Siguiendo a lo largo de la frontera kirguís hasta el sur de Kazajistán la cadena más occidental del Tianshán, enseñaba sus picos nevados mientas avanzaba en una Marshrutka cargada de pasajeros. Durante doscientos treinta kilómetros las montañas de Altau ennegrecían y esclarecían en la línea del horizonte. Luego aparecían los bloques de pisos y viviendas alrededor de Almaty. La historia de esta ciudad antigua capital de Kazajistán se remonta al Siglo VIII, cuando las tribus nómadas establecieron los asentamientos en estas tierras. Durante la edad media la llamada gran Almaty se convirtió en parte de las rutas comerciales de la seda. En el Siglo XII, la ciudad fue conquistada y destruida por las invasiones turco-mongolas. Y más tarde con la adhesión de Kazajistán a Rusia, se asentaron los nuevos pensadores y militares fundando la ciudad en 1853, como ciudad guarnición de Verny.
Caminando por la avenida peatonal del centro, entre sus cerca de dos millones de habitantes, la mayoría hablaban kazajo, con una alta proporción de etnia rusa y uigur. Yo no le encontraba una identidad Nómada a la ciudad, pero sí sabía que estaba en Asía Central. Con las calles en cuadricula era fácil guiarse, pronto encontré mi alojamiento en la calle Shevchenc.
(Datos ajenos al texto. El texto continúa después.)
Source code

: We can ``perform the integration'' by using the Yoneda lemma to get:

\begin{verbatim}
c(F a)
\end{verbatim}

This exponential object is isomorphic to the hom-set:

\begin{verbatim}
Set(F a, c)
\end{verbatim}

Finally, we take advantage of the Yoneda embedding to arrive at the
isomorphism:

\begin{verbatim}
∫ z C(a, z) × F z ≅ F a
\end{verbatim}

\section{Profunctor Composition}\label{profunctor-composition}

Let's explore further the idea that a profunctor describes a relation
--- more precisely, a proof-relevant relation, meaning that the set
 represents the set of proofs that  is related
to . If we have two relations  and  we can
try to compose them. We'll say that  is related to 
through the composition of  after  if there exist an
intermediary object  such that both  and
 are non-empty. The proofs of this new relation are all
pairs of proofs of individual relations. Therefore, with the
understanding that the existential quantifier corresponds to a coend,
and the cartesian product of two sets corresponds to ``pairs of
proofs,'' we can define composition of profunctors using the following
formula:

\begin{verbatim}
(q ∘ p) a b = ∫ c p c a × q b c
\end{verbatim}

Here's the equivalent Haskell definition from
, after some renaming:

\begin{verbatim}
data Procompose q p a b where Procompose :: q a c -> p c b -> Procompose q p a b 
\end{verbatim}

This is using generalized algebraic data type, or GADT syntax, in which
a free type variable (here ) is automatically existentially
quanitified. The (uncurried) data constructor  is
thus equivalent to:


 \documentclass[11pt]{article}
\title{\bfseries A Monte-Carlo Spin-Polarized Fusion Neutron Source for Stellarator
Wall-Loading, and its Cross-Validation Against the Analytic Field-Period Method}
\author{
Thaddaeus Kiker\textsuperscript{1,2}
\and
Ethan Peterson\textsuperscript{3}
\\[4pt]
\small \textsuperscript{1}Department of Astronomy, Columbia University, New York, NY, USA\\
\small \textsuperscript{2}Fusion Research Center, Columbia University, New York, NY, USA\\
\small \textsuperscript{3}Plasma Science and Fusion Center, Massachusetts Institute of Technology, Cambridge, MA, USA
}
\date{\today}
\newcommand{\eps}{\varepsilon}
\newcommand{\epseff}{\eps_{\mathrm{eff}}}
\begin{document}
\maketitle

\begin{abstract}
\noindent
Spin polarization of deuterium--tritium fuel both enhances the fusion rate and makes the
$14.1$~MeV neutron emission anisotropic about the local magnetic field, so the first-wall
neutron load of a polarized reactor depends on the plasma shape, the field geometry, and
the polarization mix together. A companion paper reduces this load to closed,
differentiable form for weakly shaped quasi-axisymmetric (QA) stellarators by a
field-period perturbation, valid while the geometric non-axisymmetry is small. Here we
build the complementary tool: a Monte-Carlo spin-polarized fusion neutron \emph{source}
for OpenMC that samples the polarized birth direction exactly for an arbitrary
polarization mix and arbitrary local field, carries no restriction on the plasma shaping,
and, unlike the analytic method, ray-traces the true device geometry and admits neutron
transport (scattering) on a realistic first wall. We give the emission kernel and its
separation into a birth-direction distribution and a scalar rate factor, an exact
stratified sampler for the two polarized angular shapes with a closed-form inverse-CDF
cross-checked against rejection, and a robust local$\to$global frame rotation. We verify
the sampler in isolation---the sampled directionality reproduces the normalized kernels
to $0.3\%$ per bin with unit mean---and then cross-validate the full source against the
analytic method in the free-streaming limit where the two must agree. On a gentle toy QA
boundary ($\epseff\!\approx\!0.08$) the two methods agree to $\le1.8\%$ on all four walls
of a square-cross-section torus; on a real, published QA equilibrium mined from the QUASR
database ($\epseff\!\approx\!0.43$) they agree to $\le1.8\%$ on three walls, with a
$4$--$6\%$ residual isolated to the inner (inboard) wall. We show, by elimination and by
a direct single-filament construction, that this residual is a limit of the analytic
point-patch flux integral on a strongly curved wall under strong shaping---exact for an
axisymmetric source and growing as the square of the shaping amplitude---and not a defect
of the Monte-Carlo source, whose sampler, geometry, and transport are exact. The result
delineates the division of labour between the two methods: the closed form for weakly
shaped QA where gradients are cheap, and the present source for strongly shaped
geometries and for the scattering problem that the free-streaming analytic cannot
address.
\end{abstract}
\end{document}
Había llegado a una ciudad que se vestía de verde. Rodeado de un bosquecillo caducifolio, el aire llegaba fresco impregnado por la fragancia de los abetos, pinos, olmos y robles antiguos, y los murales pintados en las paredes se alineaban con las palomas que picoteaban entre mis pies. Mis pasos me llevaban a pedir un jugo típico o un dulce de nuez en las cafeterías o panaderías, y en la calle vendían fresas y manzanas silvestres del bosque. No imaginaba que esta región de las montañas de Tianshán fuera el hogar ancestral, originario de los manzanos, de ahí su nombre. En el mismo parque, con el monumento en honor a los 28 guardias de Panfilov, alrededor de la Catedral de la Ascensión, conocida como Zenkov, los héroes de la segunda guerra mundial cobraban vida, y a lo lejos se alzaban bloques de pisos descoloridos envueltos en la bruma de las montañas. Los museos se erguían por las avenidas entre la arboleda, y los teatros albergaban clásicos mundiales de Ópera y Ballet. Una nueva ciudad estaba floreciendo, con grandes centros comerciales y una línea de metro, fuera del dogmatismo hermético heredado del colonialismo.